Eire has done well on this trip, riding for over 7,300 miles with aplomb. Sometimes we can just hear her saying "Boring, boring" and sometimes we hear nothing because her toys--gangly Mr. Giraffe, spiny purple Fishy-Ball, or Millie the Worm--absorb her interest. Or we hear her plopping her pacifier in and out of her perfect mouth, gnawing on her thumb, or sucking on her arm.
This is the companionship of the road in the McIntyre family. Living in our truck, sleeping in campgrounds and parking lots and loved ones's homes, we have made our way across the country from Missouri to the west coast and back again. Tonight, in Sioux Falls, just six hours away from home and all we hold sacred, I am filled with the crazy conflict that comes with saying goodbye to a chapter in my life and hello to the next. I will miss the quiet morning miles, the coffee kedged from shops ranging from awful to astounding, and the knowledge that anything can happen and probably will.
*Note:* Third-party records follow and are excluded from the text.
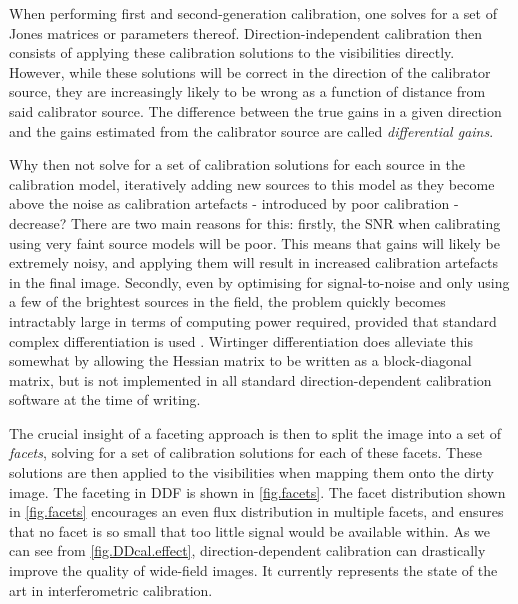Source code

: \pg
When performing first and second-generation calibration, one solves for a set of Jones matrices or parameters thereof. Direction-independent calibration then consists of applying these calibration solutions to the visibilities directly. However, while these solutions will be correct in the direction of the calibrator source, they are increasingly likely to be wrong as a function of distance from said calibrator source. The difference between the true gains in a given direction and the gains estimated from the calibrator source are called \emph{differential gains}.

\pg
Why then not solve for a set of calibration solutions for each source in the calibration model, iteratively adding new sources to this model as they become above the noise as calibration artefacts - introduced by poor calibration - decrease? There are two main reasons for this: firstly, the SNR when calibrating using very faint source models will be poor. This means that gains will likely be extremely noisy, and applying them will result in increased calibration artefacts in the final image. Secondly, even by optimising for signal-to-noise and only using a few of the brightest sources in the field, the problem quickly becomes intractably large in terms of computing power required, provided that standard complex differentiation is used . Wirtinger differentiation  does alleviate this somewhat by allowing the Hessian matrix to be written as a block-diagonal matrix, but is not implemented in all standard direction-dependent calibration software at the time of writing.

\pg
The crucial insight of a faceting approach is then to split the image into a set of \emph{facets}, solving for a set of calibration solutions for each of these facets. These solutions are then applied to the visibilities when mapping them onto the dirty image. The faceting in DDF is shown in \cref{fig.facets}. The facet distribution shown in \cref{fig.facets} encourages an even flux distribution in multiple facets, and ensures that no facet is so small that too little signal would be available within. As we can see from \cref{fig.DDcal.effect}, direction-dependent calibration can drastically improve the quality of wide-field images. It currently represents the state of the art in interferometric calibration. 

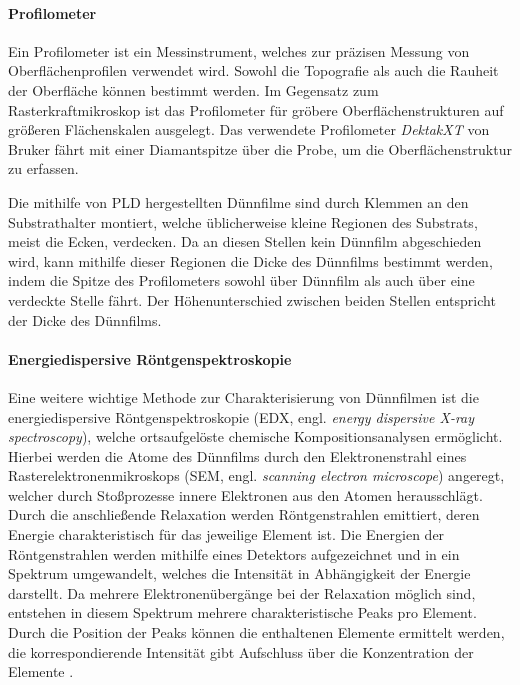 \paragraph{Profilometer}
Ein Profilometer ist ein Messinstrument, welches zur präzisen Messung von Oberflächenprofilen verwendet wird.
Sowohl die Topografie als auch die Rauheit der Oberfläche können bestimmt werden.
Im Gegensatz zum Rasterkraftmikroskop ist das Profilometer für gröbere Oberflächenstrukturen auf größeren Flächenskalen
ausgelegt.
Das verwendete Profilometer \textit{DektakXT} von Bruker fährt mit einer Diamantspitze über die Probe, um
die Oberflächenstruktur zu erfassen.

Die mithilfe von PLD hergestellten Dünnfilme sind durch Klemmen an den Substrathalter montiert, welche
üblicherweise kleine Regionen des Substrats, meist die Ecken, verdecken.
Da an diesen Stellen kein Dünnfilm abgeschieden wird, kann mithilfe dieser Regionen die Dicke des
Dünnfilms bestimmt werden, indem die Spitze des Profilometers sowohl über Dünnfilm als auch über eine
verdeckte Stelle fährt.
Der Höhenunterschied zwischen beiden Stellen entspricht der Dicke des Dünnfilms.

\paragraph{Energiedispersive Röntgenspektroskopie}
Eine weitere wichtige Methode zur Charakterisierung von Dünnfilmen ist die energiedispersive Röntgenspektroskopie
(EDX, engl. \textit{energy dispersive X-ray spectroscopy}), welche ortsaufgelöste chemische Kompositionsanalysen
ermöglicht.
Hierbei werden die Atome des Dünnfilms durch den Elektronenstrahl eines Rasterelektronenmikroskops (SEM, engl.
\textit{scanning electron microscope}) angeregt, welcher durch Stoßprozesse innere Elektronen aus den Atomen
herausschlägt.
Durch die anschließende Relaxation werden Röntgenstrahlen emittiert, deren Energie charakteristisch für das jeweilige
Element ist.
Die Energien der Röntgenstrahlen werden mithilfe eines Detektors aufgezeichnet und in ein Spektrum umgewandelt, welches
die Intensität in Abhängigkeit der Energie darstellt.
Da mehrere Elektronenübergänge bei der Relaxation möglich sind, entstehen in diesem Spektrum mehrere charakteristische
Peaks pro Element.
Durch die Position der Peaks können die enthaltenen Elemente ermittelt werden,
die korrespondierende Intensität gibt Aufschluss über die Konzentration der Elemente \autocite{edx}.




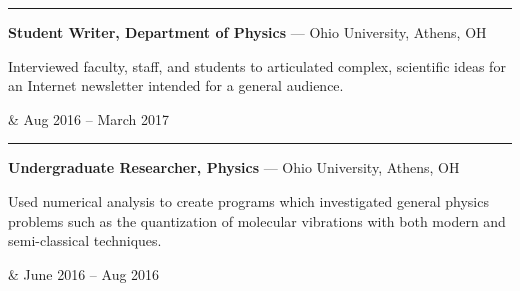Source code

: \documentclass[10pt]{article}
\begin{document}
{\begin{tabular}
	\rule{-9pt}{0ex}\textbf{
	Student Writer, Department of Physics
	}{\color{gray} --- 
	Ohio University, Athens, OH
	}
	\begin{description}
		{\color{darkgray}
		\item[\hspace{8pt} $\bullet$\hspace{3.5pt}]
		Interviewed faculty, staff, and students to articulated complex, scientific ideas for an Internet newsletter intended for a general audience.	
		}
	\end{description} &
	Aug 2016 -- March 2017\\
	
	\rule{-9pt}{0ex}\textbf{
	Undergraduate Researcher, Physics
	}{\color{gray} --- 
	Ohio University, Athens, OH
	}
	\begin{description}
		{\color{darkgray}
		\item[\hspace{8pt} $\bullet$\hspace{4pt}]
		Used numerical analysis to create programs which investigated general physics problems such as the quantization of molecular vibrations with both modern and semi-classical techniques.
		}
	\end{description} &
	June 2016 -- Aug 2016\\
\end{tabular}
}


\vspace{-6pt} \noindent \hrulefill
\end{document}
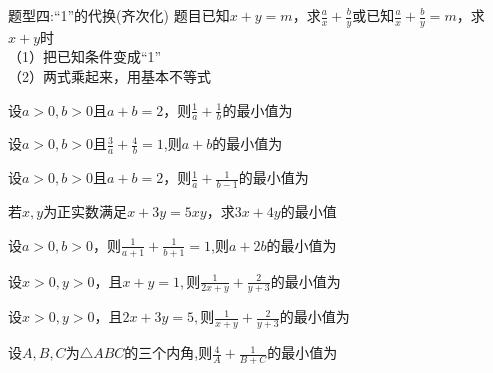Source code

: \begin{tcolorbox} 
    \centering
    题型四:“1”的代换(齐次化)
    \tcblower %
    题目已知$x+y=m$，求$\displaystyle \frac{a}{x}+\frac{b}{y}$\quad 或\quad 已知$\displaystyle \frac{a}{x}+\frac{b}{y}=m$，求$x+y$时\\
    （1）把已知条件变成“1” \\
    （2）两式乘起来，用基本不等式
\end{tcolorbox}

\par
\begin{problem}
    设$a>0,b>0$且$a+b=2$，则$\displaystyle \frac{1}{a}+\frac{1}{b}$的最小值为
\end{problem}

\par
\begin{problem}
    设$a>0,b>0$且$\displaystyle \frac{3}{a}+\frac{4}{b}=1$,则$a+b$的最小值为
\end{problem}

\par
\begin{problem}
    设$a>0,b>0$且$a+b=2$，则$\displaystyle \frac{1}{a}+\frac{1}{b-1}$的最小值为
\end{problem}

\par
\begin{problem}
    若$x,y$为正实数满足$x+3y=5xy$，求$3x+4y$的最小值
\end{problem}

\par
\begin{problem}
    设$a>0,b>0$，则$\displaystyle \frac{1}{a+1}+\frac{1}{b+1}=1$,则$a+2b$的最小值为
\end{problem}

\par
\begin{problem}
    设$x>0,y>0$，且$x+y=1,$则$\displaystyle \frac{1}{2x+y}+\frac{2}{y+3}$的最小值为
\end{problem}

\par
\begin{problem}
    设$x>0,y>0$，且$2x+3y=5,$则$\displaystyle \frac{1}{x+y}+\frac{2}{y+3}$的最小值为
\end{problem}

\par
\begin{problem}
    设$A,B,C$为$\bigtriangleup ABC$的三个内角,则$\displaystyle \frac{4}{A}+\frac{1}{B+C}$的最小值为
\end{problem}


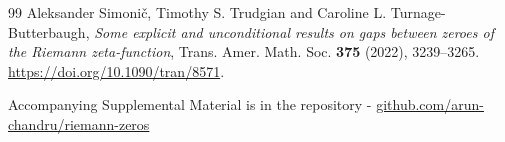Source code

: \documentclass[11pt,reqno]{amsart}
\numberwithin{equation}{section}
\begin{document}
\begin{thebibliography}{99}
Aleksander Simoni\v{c}, Timothy S. Trudgian and Caroline L. Turnage-Butterbaugh,
\emph{Some explicit and unconditional results on gaps between zeroes
of the Riemann zeta-function},
Trans. Amer. Math. Soc. \textbf{375} (2022), 3239--3265.
\url{https://doi.org/10.1090/tran/8571}.

Accompanying Supplemental Material is in the repository - 
\href{https://github.com/arun-chandru/riemann-zeros}{github.com/arun-chandru/riemann-zeros}

\end{thebibliography}
\end{document}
Tomorrow we pull into Kansas City and plunge back into life. In one way it will be as if it hever changed--the waters of life will part and close over our heads and we will be back in our accustomed places, among familiar faces. But in another way it will be different, because we are different. We have been changed subtly, in increments, by the people and the places we have met along the way, by the challenges and the comforts, by the wisdom of learning more about ourselves and each other.
I am eager and reluctant, joyful and grieved. In this paradox of life I willingly step forward. Greetings Kansas City. Goodbye everywhere else--we'll return someday, not so long from now.